Monday, May 20, 2013

In Defense of Etiquette

I am sickened by the tendency in  writers workshops to gratuitously eviscerate early drafts.
Many of us are finely honed critics spoiling for a discrepancy. We long to establish ourselves as clear authorities while decimating the withering, wasted competition. We use minor errors to sharpen our teeth, sword and imagination against the whet stone of nascent writing, never reading for pleasure or even a sense of strength or offering.
Polite behavior has taken a back seat to seditious critique and some clearly seek to show their own elucidating chops for degradation and demoralization. This arrogant one-ups-man-ship creates an untenable atmosphere. Only the tough survive and if you can’t take my criticism then you don’t belong in the field. Never mind that the criticism is more about the excesses of the critic, than the errors of the writer. And surely disregard charity, kindness and confidence in another's abilities. These incompetents will never figure out obvious truths without the greatest among us stooping low enough to shed light on their lackluster, patchwork of a manuscript.

The solution
There may be none. If you can’t write... critique.
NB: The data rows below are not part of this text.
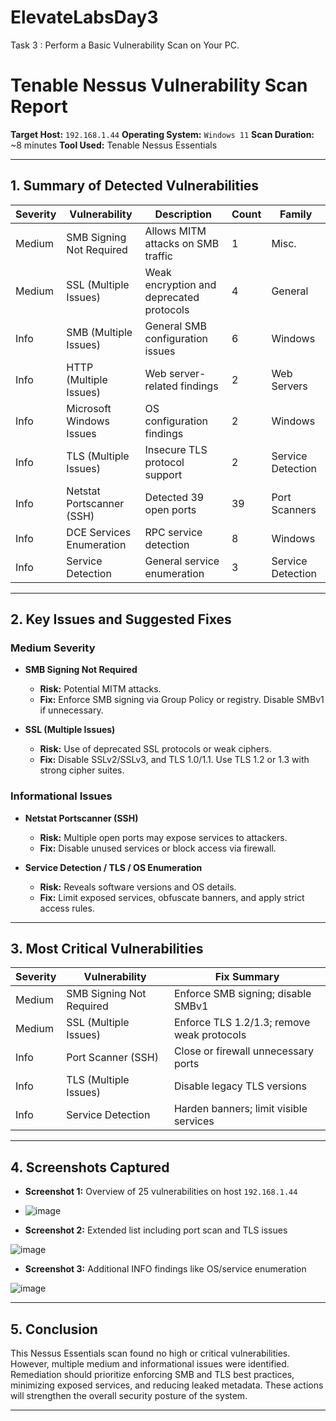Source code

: # ElevateLabsDay3
Task 3 : Perform a Basic Vulnerability Scan on Your PC.

# Tenable Nessus Vulnerability Scan Report

**Target Host:** `192.168.1.44`
**Operating System:** `Windows 11`
**Scan Duration:** \~8 minutes
**Tool Used:** Tenable Nessus Essentials

---

## 1. Summary of Detected Vulnerabilities

| Severity | Vulnerability             | Description                              | Count | Family            |
| -------- | ------------------------- | ---------------------------------------- | ----- | ----------------- |
| Medium   | SMB Signing Not Required  | Allows MITM attacks on SMB traffic       | 1     | Misc.             |
| Medium   | SSL (Multiple Issues)     | Weak encryption and deprecated protocols | 4     | General           |
| Info     | SMB (Multiple Issues)     | General SMB configuration issues         | 6     | Windows           |
| Info     | HTTP (Multiple Issues)    | Web server-related findings              | 2     | Web Servers       |
| Info     | Microsoft Windows Issues  | OS configuration findings                | 2     | Windows           |
| Info     | TLS (Multiple Issues)     | Insecure TLS protocol support            | 2     | Service Detection |
| Info     | Netstat Portscanner (SSH) | Detected 39 open ports                   | 39    | Port Scanners     |
| Info     | DCE Services Enumeration  | RPC service detection                    | 8     | Windows           |
| Info     | Service Detection         | General service enumeration              | 3     | Service Detection |

---

## 2. Key Issues and Suggested Fixes

### Medium Severity

* **SMB Signing Not Required**

  * **Risk:** Potential MITM attacks.
  * **Fix:** Enforce SMB signing via Group Policy or registry. Disable SMBv1 if unnecessary.

* **SSL (Multiple Issues)**

  * **Risk:** Use of deprecated SSL protocols or weak ciphers.
  * **Fix:** Disable SSLv2/SSLv3, and TLS 1.0/1.1. Use TLS 1.2 or 1.3 with strong cipher suites.

### Informational Issues

* **Netstat Portscanner (SSH)**

  * **Risk:** Multiple open ports may expose services to attackers.
  * **Fix:** Disable unused services or block access via firewall.

* **Service Detection / TLS / OS Enumeration**

  * **Risk:** Reveals software versions and OS details.
  * **Fix:** Limit exposed services, obfuscate banners, and apply strict access rules.

---

## 3. Most Critical Vulnerabilities

| Severity | Vulnerability            | Fix Summary                                |
| -------- | ------------------------ | ------------------------------------------ |
| Medium   | SMB Signing Not Required | Enforce SMB signing; disable SMBv1         |
| Medium   | SSL (Multiple Issues)    | Enforce TLS 1.2/1.3; remove weak protocols |
| Info     | Port Scanner (SSH)       | Close or firewall unnecessary ports        |
| Info     | TLS (Multiple Issues)    | Disable legacy TLS versions                |
| Info     | Service Detection        | Harden banners; limit visible services     |

---

## 4. Screenshots Captured

* **Screenshot 1:** Overview of 25 vulnerabilities on host `192.168.1.44`
* 
  ![image](https://github.com/user-attachments/assets/b79bdcda-1f5c-4f67-ae4c-ad13b61dede1)


* **Screenshot 2:** Extended list including port scan and TLS issues

![image](https://github.com/user-attachments/assets/44854238-0359-440d-ad7a-a101de9c94b1)


* **Screenshot 3:** Additional INFO findings like OS/service enumeration

![image](https://github.com/user-attachments/assets/65696ab0-7758-4b24-abdd-695b0780043c)

---

## 5. Conclusion

This Nessus Essentials scan found no high or critical vulnerabilities. However, multiple medium and informational issues were identified. Remediation should prioritize enforcing SMB and TLS best practices, minimizing exposed services, and reducing leaked metadata. These actions will strengthen the overall security posture of the system.

---



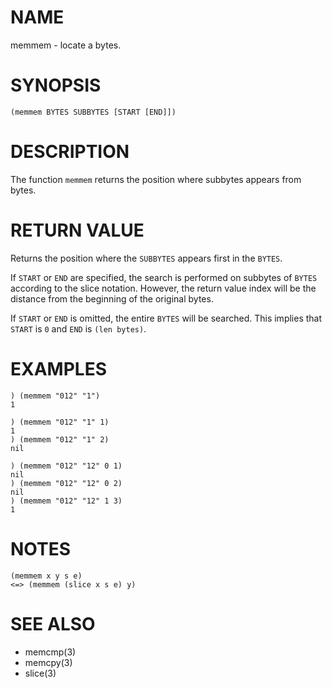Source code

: # NAME
memmem - locate a bytes.

# SYNOPSIS

    (memmem BYTES SUBBYTES [START [END]])

# DESCRIPTION
The function `memmem` returns the position where subbytes appears from bytes.

# RETURN VALUE
Returns the position where the `SUBBYTES` appears first in the `BYTES`.

If `START` or `END` are specified, the search is performed on subbytes of `BYTES` according to the slice notation. However, the return value index will be the distance from the beginning of the original bytes.

If `START` or `END` is omitted, the entire `BYTES` will be searched. This implies that `START` is `0` and `END` is `(len bytes)`.

# EXAMPLES

    ) (memmem "012" "1")
    1

    ) (memmem "012" "1" 1)
    1
    ) (memmem "012" "1" 2)
    nil

    ) (memmem "012" "12" 0 1)
    nil
    ) (memmem "012" "12" 0 2)
    nil
    ) (memmem "012" "12" 1 3)
    1

# NOTES

    (memmem x y s e)
    <=> (memmem (slice x s e) y)

# SEE ALSO
- memcmp(3)
- memcpy(3)
- slice(3)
In college, I was fortunate to study under Kevin McIvoy. While we parted on less than stellar terms, (because I was a fool and tired of being the odd girl out), I managed to learn the art of workshop in his class, if not in his workshop.
First, round robin about what works in the manuscript. No person is allowed to hold their comments for a final twirpy evisceration. Take round robin seriously.
Second, talk about questions, not criticisms, again round robin. What engaged the reader? Where would they like to be taken in this writing? Who most fascinate and why? Does the chassis support the powerful engine? In the second stage, keep in mind that most authors can smell bad writing, even their own, no need to be-labor the point.
Finally, pick one difficulty, just one, that caused you pause. Tackle the single element that will most illustrate your desire to read this author's work; the one element that would prove most useful to you if you were in the writers' shoes. Identify the difficulty that detracts from your ability to hear the writer's voice, plot, or characters, but in this identification speak most clearly about the characters, plot or voice that you treasure.
The idea is to generate a desire to write more, better, clearer not polish the first ten pages. More than anything writers should encourage one another to write. We are all readers first. Our manuscripts are our offering.
Lastly, if the writing is impossible, keep your mouth shut.

Thursday, May 2, 2013

Joy Writers assignment for May 8: 

Write a description of a tree from the perspective of a limb.

On this National Day of Prayer I can’t help but think of the Vine and the branches. Essentially the assignment asks for personal testimony, but more, it calls for an intimate analysis.
I prefer to describe the heavens, but to describe my redeemer?
From Psalm 139
4 Before a word is on my tongue,
You know all about it, Lord.
5 You have encircled me;
You have placed Your hand on me.
6 This extraordinary knowledge is beyond me.
It is lofty; I am unable to reach it.
7 Where can I go to escape Your Spirit?
Where can I flee from Your presence?
8 If I go up to heaven, You are there;
if I make my bed in Sheol, You are there.
9 If I live at the eastern horizon
or settle at the western limits,
10 even there Your hand will lead me;
Your right hand will hold on to me.
11 If I say, “Surely the darkness will hide me,
and the light around me will be night”—
12 even the darkness is not dark to You.
The night shines like the day;
darkness and light are alike to You.

The perspective disconcerts me, not that I want to hide from the tree, but I wouldn't mind hiding from myself or the fact of myself as a branch.